'Lack of Respect for Life' Begins Offscreen

'Lack of Respect for Life' Begins Offscreen

Peter Bogdanovich recently spoke with The Hollywood Reporter about how he believes movies, not the man named James Holmes who pulled the trigger, are behind the Aurora tragedy.

It’s too easy to show murders in movies now. There are too many of them, and it’s too easy. There is a general lack of respect for life, because it’s so easy to just kill people…

Anytime there’s a massacre, which is almost yearly now, we say, “Well, it’s not the guns. Guns don’t kill people. People kill people” and all that bullshit from the NRA. Politicians are afraid to touch it because of the right wing. And nothing ever changes. We’re living in the Wild West

… the fact that guns are so easy to get is chilling. But nobody wants to blame the movies. Nobody wants to blame guns.

I find it fascinating, anyone bemoaning the eroding respect for life onscreen when they seem like part of an ideology that erodes it offscreen. Have you ever seen them exhibit such situational compassion for those lives lost in the generational genocide that is abortion? What of the compassion for the poor? Instead of pushing policy to give everyone the opportunity to achieve the American Dream, their ideology wants them to suffer serfdom via government mediocrity. Crime always accompanies periods of scarce economic opportunity.

The truth is there has always been violence in our free society; at least in the days of the Wild West, the government didn’t prevent people from protecting themselves while simultaneously ruling that they had no obligation to protect the people (Castle Rock v. Gonzales).

Bogdanovich believes guns are more to blame for murder than the people who use guns — or explosives, like Timothy McVeigh; a plane, like Andrew Stack; a political belief, like Mao. Politicians are afraid to touch it because the right to bear arms is a Constitutional right and banning firearms doesn’t work.

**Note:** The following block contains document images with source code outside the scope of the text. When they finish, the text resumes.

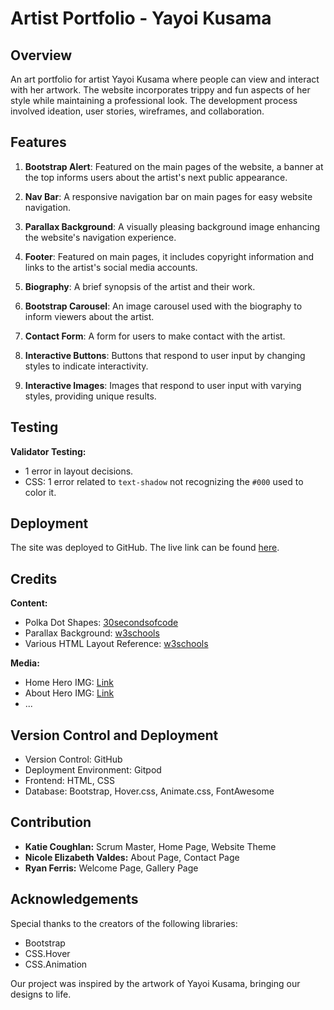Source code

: # Artist Portfolio - Yayoi Kusama

## Overview

An art portfolio for artist Yayoi Kusama where people can view and interact with her artwork. The website incorporates trippy and fun aspects of her style while maintaining a professional look. The development process involved ideation, user stories, wireframes, and collaboration.

## Features

1. **Bootstrap Alert**: Featured on the main pages of the website, a banner at the top informs users about the artist's next public appearance.

2. **Nav Bar**: A responsive navigation bar on main pages for easy website navigation.

3. **Parallax Background**: A visually pleasing background image enhancing the website's navigation experience.

4. **Footer**: Featured on main pages, it includes copyright information and links to the artist's social media accounts.

5. **Biography**: A brief synopsis of the artist and their work.

6. **Bootstrap Carousel**: An image carousel used with the biography to inform viewers about the artist.

7. **Contact Form**: A form for users to make contact with the artist.

8. **Interactive Buttons**: Buttons that respond to user input by changing styles to indicate interactivity.

9. **Interactive Images**: Images that respond to user input with varying styles, providing unique results.

## Testing

**Validator Testing:**
- 1 error in layout decisions.
- CSS: 1 error related to `text-shadow` not recognizing the `#000` used to color it.

## Deployment

The site was deployed to GitHub. The live link can be found [here](#).

## Credits

**Content:**
- Polka Dot Shapes: [30secondsofcode](https://www.30secondsofcode.org/css/s/polka-dot-pattern/)
- Parallax Background: [w3schools](https://www.w3schools.com/howto/howto_css_parallax.asp)
- Various HTML Layout Reference: [w3schools](https://www.w3schools.com/)

**Media:**
- Home Hero IMG: [Link](https://encrypted-tbn0.gstatic.com/images?q=tbn:ANd9GcRaFTWMnfzotBDnSrmpCpx1sTNuEguQ9BQBqg&usqp=CAU)
- About Hero IMG: [Link](https://encrypted-tbn0.gstatic.com/images?q=tbn:ANd9GcRS3x0H_WnanqrvxnPPDc7wIaMwgfeuEOO9PA-Y2Z0YCwt8nmr9etUym_Q0ZdfPRcMMWUw&usqp=CAU)
- ...

## Version Control and Deployment

- Version Control: GitHub
- Deployment Environment: Gitpod
- Frontend: HTML, CSS
- Database: Bootstrap, Hover.css, Animate.css, FontAwesome

## Contribution

- **Katie Coughlan:** Scrum Master, Home Page, Website Theme
- **Nicole Elizabeth Valdes:** About Page, Contact Page
- **Ryan Ferris:** Welcome Page, Gallery Page

## Acknowledgements

Special thanks to the creators of the following libraries:
- Bootstrap
- CSS.Hover
- CSS.Animation

Our project was inspired by the artwork of Yayoi Kusama, bringing our designs to life.

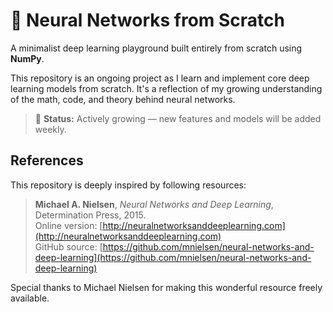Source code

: # 🧠 Neural Networks from Scratch

A minimalist deep learning playground built entirely from scratch using **NumPy**.  

This repository is an ongoing project as I learn and implement core deep learning models from scratch. It's a reflection of my growing understanding of the math, code, and theory behind neural networks.

> 🚧 **Status:** Actively growing — new features and models will be added weekly.

## References

This repository is deeply inspired by following resources:

> **Michael A. Nielsen**, *Neural Networks and Deep Learning*, Determination Press, 2015.  
> Online version: [http://neuralnetworksanddeeplearning.com](http://neuralnetworksanddeeplearning.com)  
> GitHub source: [https://github.com/mnielsen/neural-networks-and-deep-learning](https://github.com/mnielsen/neural-networks-and-deep-learning)

Special thanks to Michael Nielsen for making this wonderful resource freely available.


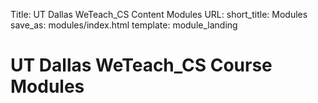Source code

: Title: UT Dallas WeTeach_CS Content Modules
URL:
short_title: Modules
save_as: modules/index.html
template: module_landing

# UT Dallas WeTeach_CS Course Modules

Actually — scratch that. Gun bans do work. They work at completely disarming law-abiding citizens, the exact sort who could have fired back at James Holmes in the theater had it not banned them from carrying weapons which could have protected them. Gun bans work at preventing law abiding-people from saving their lives against a criminal gunman every time. 

Choosing not to own a firearm isn’t immunity from ever having one used against you. No, the victims of the Aurora tragedy could never have predicted what would happen that night, but you can always predict that an unarmed society means that the only people bearing the arms are the criminals. James Holmes didn’t give a damn about the theater’s gun ban, which took away the only fighting chance his victims had against him.

Blaming the gun or movie violence for James Holmes’s actions further contributes to this erosion because it lacks respect for the free will which comes with life. More and many murderous things are thought up in Washington every day by men in suits and women in pearls and heels than what ends up on the marquee. The scarier thing is that those beltway nightmares are reality. After a movie, the suspension of disbelief goes away. There isn’t such a luxury in real life.

The problem isn’t that there is more violence in the country or that movies can make such stories accessible via the silver screen; the problem is the crumbling, decaying moral fiber of this nation which teaches a disregard for life. In “The Dark Knight Rises,” you have violence because there is a clear distinction between good and evil, and the evil people want to do bad things to the good people. The only way the good side can win their freedom, their lives, is to fight back. If they don’t fight back not only is there no movie, no climax, but the characters in the story become prisoners, or worse. It’s justifiable violence, an unfortunate price for freedom. People like Bogdanovich enjoy the goods of liberty bought by that price, a credit extended to him by brave men who understood the terms many years ago when they founded this country on such principle.

People are desensitized to moral decay, not to violence. It’s the moral decay that causes people to blame every other person, every inanimate object but the shooter. It’s the moral decay that aborts enough infants a year to fill a small town but laments the “erosion of respect for life” on the movie screen. People need to know that violence exists — but most importantly, why it exists and what causes it, not what instruments are used. A compelling story where the good guys win over evil and violent aggression as defense of life and liberty is well understood are not the sort of films made by liberal Hollywood. They are, however, the sort of films Americans flock towards, as evidenced by “Iron Man,” the Batman franchise, “The Expendables,” etc.

This is our problem as a society: lack of morality. What you see on the screen is simply a reflection of that, not dictate.